Look, I'm very proud of Bridgie. She's a terrific girl. She was talent-spotted at the races last year but I've got to say not only is she doing this to promote the Sydney racing carnival, she's also studying at university and I wouldn't want anyone to think that my daughter is a one-dimensional person.

QUESTION:

Just back on to some policy issues, you've criticised Bob Katter's advertising campaign against gay marriage as tacky and foolish. Can you clarify that comment and also isn't that a bit at odds with your own position on gay marriage?

TONY ABBOTT:

Well, look, there is a policy position and then there is an appropriate way of promoting it and I think it's quite possible to promote a policy the wrong way as well as to promote a policy the right way. But the thing is that this is essentially a sideshow in the Queensland election. The real issue in the Queensland election is whether you want three years of bad Labor government on top of 20. Do we really want 23 years of bad Labor government in Queensland?
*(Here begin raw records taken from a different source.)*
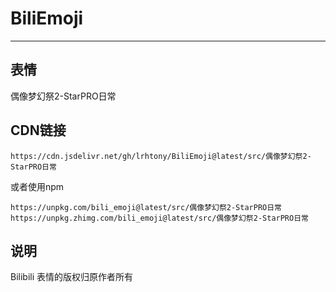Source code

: # BiliEmoji
---
## 表情
偶像梦幻祭2-StarPRO日常
## CDN链接
```
https://cdn.jsdelivr.net/gh/lrhtony/BiliEmoji@latest/src/偶像梦幻祭2-StarPRO日常
```
或者使用npm
```
https://unpkg.com/bili_emoji@latest/src/偶像梦幻祭2-StarPRO日常
https://unpkg.zhimg.com/bili_emoji@latest/src/偶像梦幻祭2-StarPRO日常
```
## 说明
Bilibili 表情的版权归原作者所有
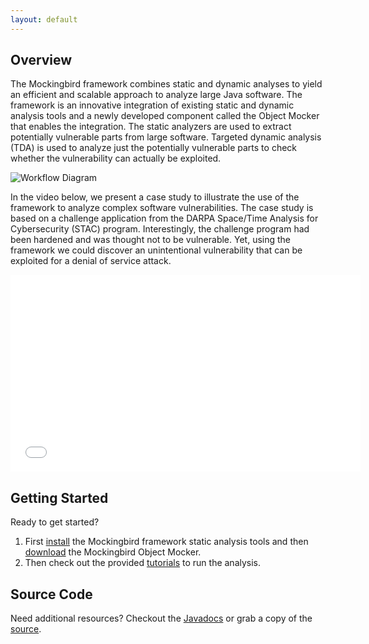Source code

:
 ```yaml
---
layout: default
---
```


## Overview
The Mockingbird framework combines static and dynamic analyses to yield an efficient and scalable approach to analyze large Java software. The framework is an innovative integration of existing static and dynamic analysis tools and a newly developed component called the Object Mocker that enables the integration. The static analyzers are used to extract potentially vulnerable parts from large software. Targeted dynamic analysis (TDA) is used to analyze just the potentially vulnerable parts to check whether the vulnerability can actually be exploited.

![Workflow Diagram](/Mockingbird/images/workflow.png)

In the video below, we present a case study to illustrate the use of the framework to analyze complex software vulnerabilities. The case study is based on a challenge application from the DARPA Space/Time Analysis for Cybersecurity (STAC) program. Interestingly, the challenge program had been hardened and was thought not to be vulnerable. Yet, using the framework we could discover an unintentional vulnerability that can be exploited for a denial of service attack.

<center><iframe width="560" height="315" src="//www.youtube.com/embed/m9OUWtocWPE" frameborder="0" allowfullscreen></iframe></center>

## Getting Started
Ready to get started?

1. First [install](/Mockingbird/install) the Mockingbird framework static analysis tools and then [download](/Mockingbird/install#download) the Mockingbird Object Mocker.
2. Then check out the provided [tutorials](/Mockingbird/tutorials) to run the analysis.

## Source Code
Need additional resources? Checkout the [Javadocs](/Mockingbird/javadoc/index.html) or grab a copy of the [source](https://github.com/kcsl/Mockingbird).
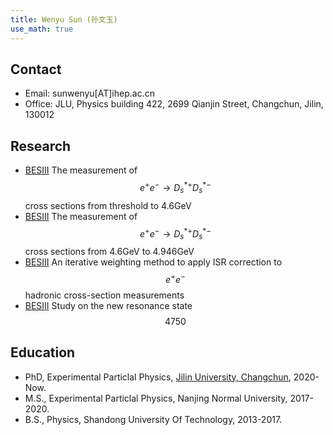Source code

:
 ```yaml
---
title: Wenyu Sun (孙文玉)
use_math: true
---
```


## Contact
- Email: sunwenyu[AT]ihep.ac.cn
- Office: JLU, Physics building 422, 2699 Qianjin Street, Changchun, Jilin, 130012

## Research
- [BESIII](http://bes3.ihep.ac.cn)  The measurement of $$e^{+}e^{-}\rightarrow D_{s}^{*+}D_{s}^{*-}$$ cross sections from threshold to 4.6GeV
- [BESIII](http://bes3.ihep.ac.cn)  The measurement of $$e^{+}e^{-}\rightarrow D_{s}^{*+}D_{s}^{*-}$$ cross sections from 4.6GeV to 4.946GeV
- [BESIII](http://bes3.ihep.ac.cn)  An iterative weighting method to apply ISR correction to $$e^{+}e^{-}$$ hadronic cross-section measurements
- [BESIII](http://bes3.ihep.ac.cn)  Study on the new resonance state $$4750$$

## Education

- PhD, Experimental Particlal Physics, [Jilin University, Changchun](https://phy.jlu.edu.cn/), 2020-Now.
- M.S., Experimental Particlal Physics, Nanjing Normal University, 2017-2020.
- B.S., Physics, Shandong University Of Technology, 2013-2017.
The only way to change the Government in Queensland is to vote for the LNP, including a vote for Campbell Newman in Ashgrove.

QUESTION:

Mr Katter received a nice big donation from James Packer, $250,000. Mr Wilkie described it or linked it yesterday to getting money in a brown paper bag in a developing country. Do you think it's right for Mr Packer to give Mr Katter such a large donation when the pokies debate is, you know, in Parliament at the moment?

TONY ABBOTT:

Look, I think people are entitled to donate and obviously journalists are perfectly entitled to question politicians about the donations that they get. I think that when it comes to donations the real issue in this country is the fact that the trade union movement still owns and operates the Labor Party. It is a financial life support system for the Labor Party. Is it any wonder that we have this government appointing an overwhelming majority of Fair Work Australia commissioners from the union movement, given the links between the union movement and the current Labor Government? Is it any wonder that Fair Work Australia is now into its fourth year of investigating what is plainly illegal conduct that has been taking place in that union and I think that the Prime Minister needs to be put on the spot here: does she think it's right that Fair Work Australia should now be in its fourth year of its investigation into Craig Thomson and the Health Services Union? Does she think it right that a federal law enforcement agency should refuse to cooperate with state law enforcement agencies? It looks, for all the world, like an institutional go-slow to protect the Labor Government. It looks, for all the world, like the Prime Minister is complicit in a conspiracy to protect her government from the kind of scrutiny that it deserves from law enforcement agencies.

QUESTION:

A few minutes ago, you said that you would continue supporting solar when I asked you about the low carbon communities programme, the clean technology investment programme and the small technology certificates. When you said you would continue supporting it and add to support, does that mean you would leave those three programmes under the carbon price in place when you remove the carbon tax?

GREG HUNT:

Can I just say something here very briefly? We have an alternative policy and that's the million roofs solar policy. Those programmes are paid for with what the Government says on its own language is a ten per cent rise in electricity prices. The New South Wales Treasury says it's a 15 per cent rise and the Electricity Suppliers Association of Australia which comprises the members that actually issue the bills says it will be a 20 per cent rise in electricity prices. So, we have been absolutely clear that our approach is the million roofs solar policy, a sustainable policy which will be long term. The Government's approach is to fund things with massively higher electricity taxes and we don't support those massively higher electricity taxes.

TONY ABBOTT:

Thanks so much.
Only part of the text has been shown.